The Environment Agency Pension Fund goes net zero

Posted by: , Posted on: - Categories: Climate change

woodland with bluebells

by Marion Maloney, Head of Responsible Investment & Governance for the Environment Agency Pension Fund

Here’s something you may not know. The Environment Agency has a world-leading pension fund.

And now we want to go further. We want to halve the emissions from the over 2,000 companies we invest in by 2030 to get to net zero by 2045.

Before I tell you why this is important, let me give some background.

The Environment Agency Pension Fund is funded by employer and employee contributions. We’re part of the Local Government Pension Scheme, have around 39,000 members and assets of just over £4 billion.  We invest in these assets to generate the returns we need to pay pensions in the long-term.

Our approach has been based on a long-standing commitment to invest in products that are good for the environment and society while also ensuring competitive financial returns - an approach that has generated a healthy return. As of December 2020, our funding level was 107%, meaning that our current assets are greater than our future liabilities.

Climate change presents a significant financial risk to us, and indeed all investors. We don’t want to be invested in companies that are not ready to align to new policies or regulations to help reduce global emissions.  We don’t want to be invested in companies that are not resilient to the changing climate.

But climate change also presents investment opportunities - the opportunity to invest in products that produce less carbon, use less energy or help society manage weather-related events such as wildfires and power disruptions.

These risks and opportunities form the basis of the Environment Agency Pension Fund's new net zero policy. Based on climate data, we have an investment strategy to get to net zero by 2045 with interim steps along the way. We have an approach to help ensure our investments are resilient to a changing climate and in turn help society adapt to climate change.  And we do this in a way that at all times considers the best long-term interests of our members and the need to secure the provision of their pension.

 

Our pension pot of £4 billion may sound a lot of money but there’s an estimated £3 trillion invested in UK pension funds - that’s £3,000,000,000,000.   Investors are increasingly aware of the need to  account for environmental and societal issues in their investments.

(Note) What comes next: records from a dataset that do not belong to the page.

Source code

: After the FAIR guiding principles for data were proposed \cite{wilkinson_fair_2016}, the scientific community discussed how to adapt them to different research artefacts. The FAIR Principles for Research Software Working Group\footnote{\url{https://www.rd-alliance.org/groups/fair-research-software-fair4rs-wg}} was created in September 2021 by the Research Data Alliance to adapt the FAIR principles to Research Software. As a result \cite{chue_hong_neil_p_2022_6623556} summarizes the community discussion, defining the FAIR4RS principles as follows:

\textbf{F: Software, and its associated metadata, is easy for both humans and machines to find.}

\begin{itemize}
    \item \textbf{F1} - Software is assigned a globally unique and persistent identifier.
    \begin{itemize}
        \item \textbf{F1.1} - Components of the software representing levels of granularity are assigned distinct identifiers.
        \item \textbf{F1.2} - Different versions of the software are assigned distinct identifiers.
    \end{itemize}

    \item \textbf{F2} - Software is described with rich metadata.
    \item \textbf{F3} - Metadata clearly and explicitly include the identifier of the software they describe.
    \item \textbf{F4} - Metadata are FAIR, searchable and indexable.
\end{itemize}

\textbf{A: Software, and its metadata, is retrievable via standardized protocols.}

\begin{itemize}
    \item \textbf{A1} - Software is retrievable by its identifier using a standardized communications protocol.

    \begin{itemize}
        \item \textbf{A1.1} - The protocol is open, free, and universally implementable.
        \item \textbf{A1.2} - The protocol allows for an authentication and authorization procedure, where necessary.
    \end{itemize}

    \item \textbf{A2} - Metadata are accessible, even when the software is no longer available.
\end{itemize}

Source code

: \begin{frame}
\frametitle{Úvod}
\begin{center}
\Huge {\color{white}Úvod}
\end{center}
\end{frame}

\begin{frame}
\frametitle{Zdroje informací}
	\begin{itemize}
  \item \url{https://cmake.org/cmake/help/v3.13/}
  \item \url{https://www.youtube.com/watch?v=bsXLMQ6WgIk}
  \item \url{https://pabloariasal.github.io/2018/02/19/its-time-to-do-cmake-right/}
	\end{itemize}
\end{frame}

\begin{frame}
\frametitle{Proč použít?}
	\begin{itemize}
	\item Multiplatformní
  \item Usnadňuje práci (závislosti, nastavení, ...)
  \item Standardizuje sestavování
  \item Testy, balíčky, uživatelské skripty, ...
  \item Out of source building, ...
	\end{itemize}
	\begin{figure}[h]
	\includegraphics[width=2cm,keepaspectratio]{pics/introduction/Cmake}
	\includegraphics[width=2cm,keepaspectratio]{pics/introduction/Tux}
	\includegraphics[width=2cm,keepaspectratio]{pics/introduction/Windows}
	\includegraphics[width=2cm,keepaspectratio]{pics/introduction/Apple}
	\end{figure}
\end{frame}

This ties into the government's Green Finance Strategy to green financial systems, mobilise finance for clean and resilient growth, and capture the resulting opportunities for UK firms.

But back to our Fund and three stats I want to leave you with.

92% of our pension fund members who took part in an engagement event last summer thought it was important that we had a net zero target. I suspect they said this for primarily environmental reasons but we’re also doing this for financial reasons – this is in the best long-term interest of the fund.

We’ve reduced carbon emissions from our listed equity portfolio by 74% over the last ten years. At the same time the value of these investments have risen by 94% to £1.25bn. Our Fund shows that you don’t have to compromise on return.

And finally how can I justify saying at the beginning of this article that our fund is world-leading? We’ve been chosen by the United Nations Principles for Responsible Investment as one of the global leaders on responsible investment for the past 2 years running.

Deciding where your money is invested is one of the most powerful actions you can take to address climate change.  So what are you waiting for – check your finances today!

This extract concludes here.